Segment Start: The data

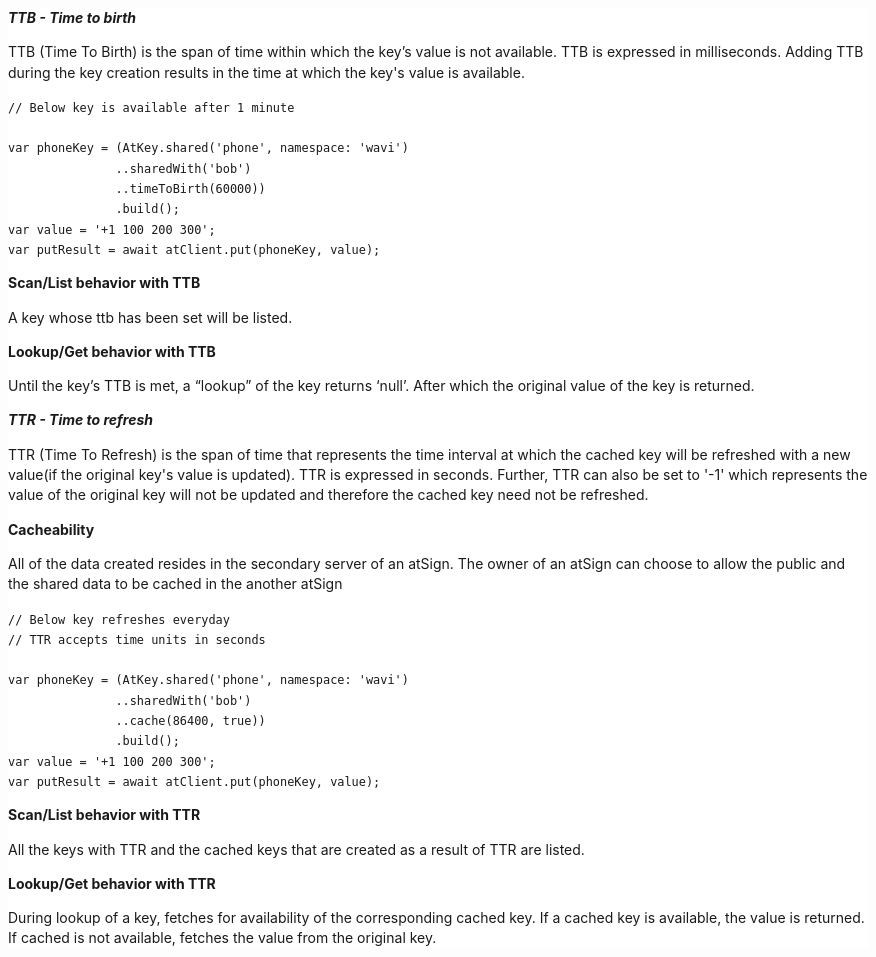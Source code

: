 **_TTB - Time to birth_**

TTB (Time To Birth) is the span of time within which the key’s value is not available. TTB is expressed in milliseconds. Adding TTB during the key creation results in the time at which the key's value is available.

```
// Below key is available after 1 minute

var phoneKey = (AtKey.shared('phone', namespace: 'wavi')
               ..sharedWith('bob')
               ..timeToBirth(60000))
               .build();
var value = '+1 100 200 300';
var putResult = await atClient.put(phoneKey, value);
```

**Scan/List behavior with TTB**

A key whose ttb has been set will be listed.

**Lookup/Get behavior with TTB**

Until the key’s TTB is met, a “lookup” of the key returns ‘null’. After which the original value of the key is returned.

**_TTR - Time to refresh_**

TTR (Time To Refresh) is the span of time that represents the time interval at which the cached key will be refreshed with a new value(if the original key's value is updated). TTR is expressed in seconds. Further, TTR can also be set to '-1' which represents the value of the original key will not be updated and therefore the cached key need not be refreshed.

**Cacheability**

All of the data created resides in the secondary server of an atSign. The owner of an atSign can choose to allow the public and the shared data to be cached in the another atSign

```
// Below key refreshes everyday
// TTR accepts time units in seconds

var phoneKey = (AtKey.shared('phone', namespace: 'wavi')
               ..sharedWith('bob')
               ..cache(86400, true))
               .build();
var value = '+1 100 200 300';
var putResult = await atClient.put(phoneKey, value);
```

**Scan/List behavior with TTR**

All the keys with TTR and the cached keys that are created as a result of TTR are listed.

**Lookup/Get behavior with TTR**

During lookup of a key, fetches for availability of the corresponding cached key. If a cached key is available, the value is returned. If cached is not available, fetches the value from the original key.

Segment End: The data

[Brief] Return, from the data, each line where the string "that" occurs.

[Solution to this exercise]
TTR (Time To Refresh) is the span of time that represents the time interval at which the cached key will be refreshed with a new value(if the original key's value is updated). TTR is expressed in seconds. Further, TTR can also be set to '-1' which represents the value of the original key will not be updated and therefore the cached key need not be refreshed.
All the keys with TTR and the cached keys that are created as a result of TTR are listed.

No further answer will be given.